Check every line of the data below for the string "Kurtsikidze", and copy the ones that hold it.

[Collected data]
----
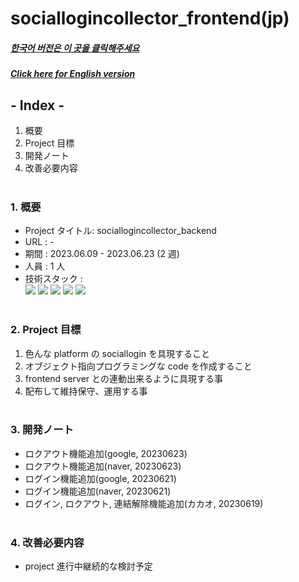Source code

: # sociallogincollector_frontend(jp)

##### [한국어 버전은 이 곳을 클릭해주세요](README.md)

##### [Click here for English version](README_EN.md)

## - Index -

1. 概要
2. Project 目標
3. 開発ノート
4. 改善必要内容
   </br>
   </br>

### 1. 概要

- Project タイトル: sociallogincollector_backend
- URL : -
- 期間 : 2023.06.09 - 2023.06.23 (2 週)
- 人員 : 1 人
- 技術スタック : </br>
  <img src="https://img.shields.io/badge/node.js-339933?style=for-the-badge&logo=node.js&logoColor=white">
  <img src="https://img.shields.io/badge/express-000000?style=for-the-badge&logo=express&logoColor=white">
  <img src="https://img.shields.io/badge/Typescript-3178C6?style=for-the-badge&logo=Typescript&logoColor=white">
  <img src="https://img.shields.io/badge/Postman-FF6C37?style=for-the-badge&logo=Postman&logoColor=white">
  <img src="https://img.shields.io/badge/Git-F05032?style=for-the-badge&logo=Git&logoColor=white">
  </br>
  </br>

### 2. Project 目標

1. 色んな platform の sociallogin を具現すること
2. オブジェクト指向プログラミングな code を作成すること
3. frontend server との連動出来るように具現する事
4. 配布して維持保守、運用する事
   </br>
   </br>

### 3. 開発ノート

- ロクアウト機能追加(google, 20230623)
- ロクアウト機能追加(naver, 20230623)
- ログイン機能追加(google, 20230621)
- ログイン機能追加(naver, 20230621)
- ログイン, ロクアウト, 連結解除機能追加(カカオ, 20230619)
  </br>
  </br>

### 4. 改善必要内容

- project 進行中継続的な検討予定
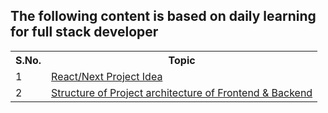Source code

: ## The following content is based on daily learning for full stack developer
<table>
<tr> 
<th>S.No.</th>
<th>Topic</th>
</tr>

<tr>
<td>1</td>
<td> <a href="https://github.com/Mohit888-R/Full-Stack-Learning/blob/main/projectIdeas.md"> React/Next Project Idea </td>
</tr>

<tr>
<td>2</td>
<td> <a href="https://github.com/Mohit888-R/Full-Stack-Learning/blob/main/Structure_Of_Project_File.md"> Structure of Project architecture of Frontend & Backend </a> </td>
</tr>
</table>

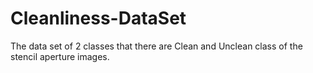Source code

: # Cleanliness-DataSet
The data set of 2 classes that there are Clean and Unclean class of the stencil aperture images.
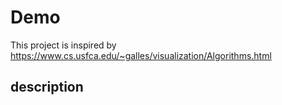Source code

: # Demo 
This project is inspired by https://www.cs.usfca.edu/~galles/visualization/Algorithms.html


## description

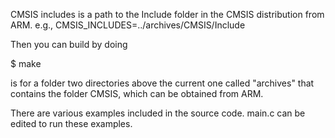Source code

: CMSIS includes is a path to the Include folder in the CMSIS distribution
from ARM.
e.g.,
CMSIS_INCLUDES=../archives/CMSIS/Include

Then you can build by doing

$ make

is for a folder two directories above the current one called "archives" that
contains the folder CMSIS, which can be obtained from ARM.

There are various examples included in the source code. main.c can be
edited to run these examples.
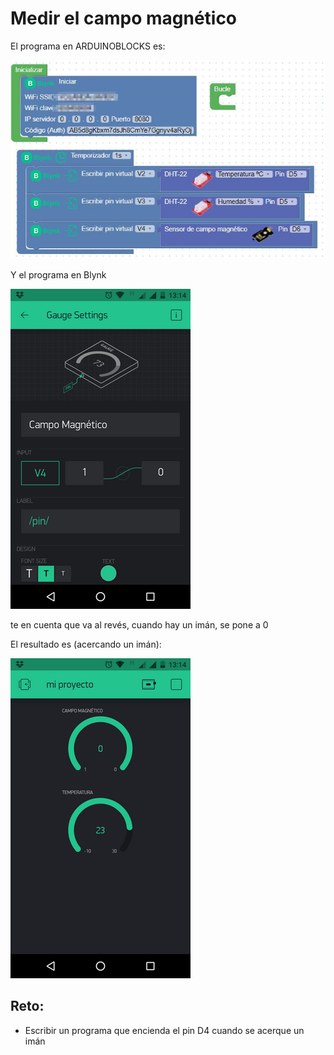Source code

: # Medir el campo magnético

El programa en ARDUINOBLOCKS es:

![](/assets/blynk21.jpg)

Y el programa en Blynk

![](/assets/blynk22.png)

te en cuenta que va al revés, cuando hay un imán, se pone a 0

El resultado es (acercando un imán):

![](/assets/blynk23.png)

## Reto:

* Escribir un programa que encienda el pin D4 cuando se acerque un imán 
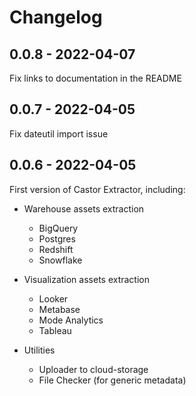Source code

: # Changelog

## 0.0.8 - 2022-04-07
Fix links to documentation in the README

## 0.0.7 - 2022-04-05
Fix dateutil import issue

## 0.0.6 - 2022-04-05

First version of Castor Extractor, including:

- Warehouse assets extraction
  - BigQuery
  - Postgres
  - Redshift
  - Snowflake

- Visualization assets extraction
  - Looker
  - Metabase
  - Mode Analytics
  - Tableau

- Utilities
  - Uploader to cloud-storage
  - File Checker (for generic metadata)
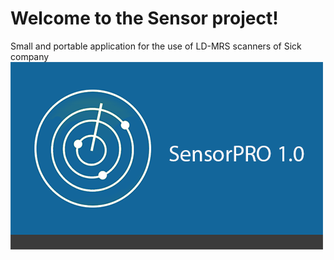 Welcome to the Sensor project!
======

Small and portable application for the use of LD-MRS scanners of Sick company
![alt tag](https://github.com/Grandbrain/Sensor/blob/master/Source/splash.png?raw=true)
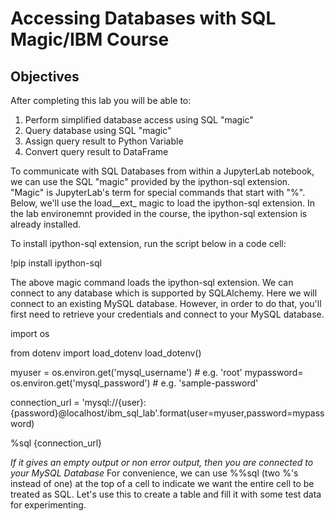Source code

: # Accessing Databases with SQL Magic/IBM Course
## Objectives
After completing this lab you will be able to:

1. Perform simplified database access using SQL "magic"
2. Query database using SQL "magic"
3. Assign query result to Python Variable
4. Convert query result to DataFrame


To communicate with SQL Databases from within a JupyterLab notebook, we can use the SQL "magic" provided by the ipython-sql extension. "Magic" is JupyterLab's term for special commands that start with "%". Below, we'll use the load__ext_ magic to load the ipython-sql extension. In the lab environemnt provided in the course, the ipython-sql extension is already installed.


To install ipython-sql extension, run the script below in a code cell:

!pip install ipython-sql


The above magic command loads the ipython-sql extension. We can connect to any database which is supported by SQLAlchemy. Here we will connect to an existing MySQL database. However, in order to do that, you'll first need to retrieve your credentials and connect to your MySQL database.



import os 

from dotenv import load_dotenv
load_dotenv() 

myuser = os.environ.get('mysql_username')      # e.g. 'root'
mypassword= os.environ.get('mysql_password')   # e.g. 'sample-password' 

connection_url = 'mysql://{user}:{password}@localhost/ibm_sql_lab'.format(user=myuser,password=mypassword)

%sql {connection_url}


*If it gives an empty output or non error output, then you are connected to your MySQL Database* 
For convenience, we can use %%sql (two %'s instead of one) at the top of a cell to indicate we want the entire cell to be treated as SQL. Let's use this to create a table and fill it with some test data for experimenting.
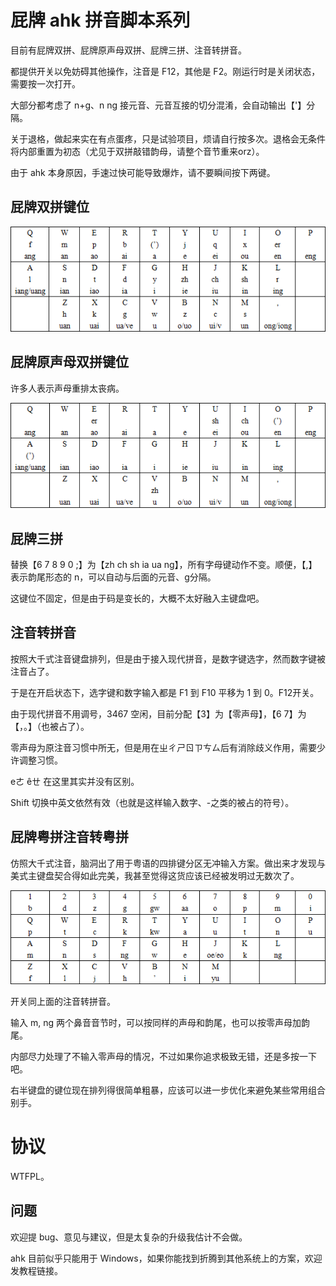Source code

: # 屁牌 ahk 拼音脚本系列

目前有屁牌双拼、屁牌原声母双拼、屁牌三拼、注音转拼音。

都提供开关以免妨碍其他操作，注音是 F12，其他是 F2。刚运行时是关闭状态，需要按一次打开。

大部分都考虑了 n+g、n ng 接元音、元音互接的切分混淆，会自动输出【'】分隔。

关于退格，做起来实在有点蛋疼，只是试验项目，烦请自行按多次。退格会无条件将内部重置为初态（尤见于双拼敲错韵母，请整个音节重来orz）。

由于 ahk 本身原因，手速过快可能导致爆炸，请不要瞬间按下两键。

## 屁牌双拼键位

![屁牌双拼键位图](fsp.png)

## 屁牌原声母双拼键位

许多人表示声母重排太丧病。

![屁牌原声母双拼键位图](fsp-con.png)

## 屁牌三拼

替换【6 7 8 9 0 ;】为【zh ch sh ia ua ng】，所有字母键动作不变。顺便，【,】表示韵尾形态的 n，可以自动与后面的元音、g分隔。

这键位不固定，但是由于码是变长的，大概不太好融入主键盘吧。

## 注音转拼音

按照大千式注音键盘排列，但是由于接入现代拼音，是数字键选字，然而数字键被注音占了。

于是在开启状态下，选字键和数字输入都是 F1 到 F10 平移为 1 到 0。F12开关。

由于现代拼音不用调号，3467 空闲，目前分配【3】为【零声母】，【6 7】为【，。】（也被占了）。

零声母为原注音习惯中所无，但是用在ㄓㄔㄕㄖㄗㄘㄙ后有消除歧义作用，需要少许调整习惯。

eㄜ êㄝ 在这里其实并没有区别。

Shift 切换中英文依然有效（也就是这样输入数字、-之类的被占的符号）。

## 屁牌粤拼注音转粤拼

仿照大千式注音，脑洞出了用于粤语的四排键分区无冲输入方案。做出来才发现与美式主键盘契合得如此完美，我甚至觉得这货应该已经被发明过无数次了。

![屁牌粤拼注音键位图](zyjp.png)

开关同上面的注音转拼音。

输入 m, ng 两个鼻音音节时，可以按同样的声母和韵尾，也可以按零声母加韵尾。

内部尽力处理了不输入零声母的情况，不过如果你追求极致无错，还是多按一下吧。

右半键盘的键位现在排列得很简单粗暴，应该可以进一步优化来避免某些常用组合别手。

# 协议

WTFPL。

## 问题

欢迎提 bug、意见与建议，但是太复杂的升级我估计不会做。

ahk 目前似乎只能用于 Windows，如果你能找到折腾到其他系统上的方案，欢迎发教程链接。
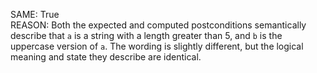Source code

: SAME: True  
REASON: Both the expected and computed postconditions semantically describe that `a` is a string with a length greater than 5, and `b` is the uppercase version of `a`. The wording is slightly different, but the logical meaning and state they describe are identical.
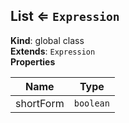 <a name="List"></a>

## List ⇐ <code>Expression</code>
**Kind**: global class  
**Extends**: <code>Expression</code>  
**Properties**

| Name | Type |
| --- | --- |
| shortForm | <code>boolean</code> | 

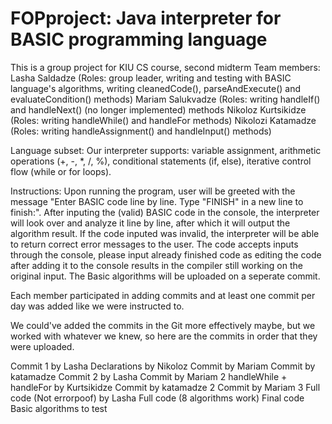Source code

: # FOPproject: Java interpreter for BASIC programming language
This is a group project for KIU CS course, second midterm
Team members:
Lasha Saldadze (Roles: group leader, writing and testing with BASIC language's algorithms, writing cleanedCode(), parseAndExecute() and evaluateCondition() methods)
Mariam Salukvadze (Roles: writing handleIf() and handleNext() (no longer implemented) methods
Nikoloz Kurtsikidze (Roles: writing handleWhile() and handleFor methods)
Nikolozi Katamadze (Roles: writing handleAssignment() and handleInput() methods)

Language subset:
Our interpreter supports: variable assignment, arithmetic operations (+, -, *, /, %), conditional statements (if, else), iterative control flow (while or for loops).

Instructions:
Upon running the program, user will be greeted with the message "Enter BASIC code line by line. Type \"FINISH\" in a new line to finish:". After inputing the (valid) BASIC code in the console, the interpreter will look over and analyze it line by line, after which it will output the algorithm result. If the code inputed was invalid, the interpreter will be able to return correct error messages to the user. The code accepts inputs through the console, please input already finished code as editing the code after adding it to the console results in the compiler still working on the original input. The Basic algorithms will be uploaded on a seperate commit.

Each member participated in adding commits and at least one commit per day was added like we were instructed to.

We could've added the commits in the Git more effectively maybe, but we worked with whatever we knew, so here are the commits in order that they were uploaded.

Commit 1 by Lasha
Declarations by Nikoloz
Commit by Mariam
Commit by katamadze
Commit 2 by Lasha
Commit by Mariam 2
handleWhile + handleFor by Kurtsikidze
Commit by katamadze 2
Commit by Mariam 3
Full code (Not errorpoof) by Lasha
Full code (8 algorithms work)
Final code
Basic algorithms to test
----
* _TASK RESULT_
Nikoloz Kurtsikidze (Roles: writing handleWhile() and handleFor methods)
handleWhile + handleFor by Kurtsikidze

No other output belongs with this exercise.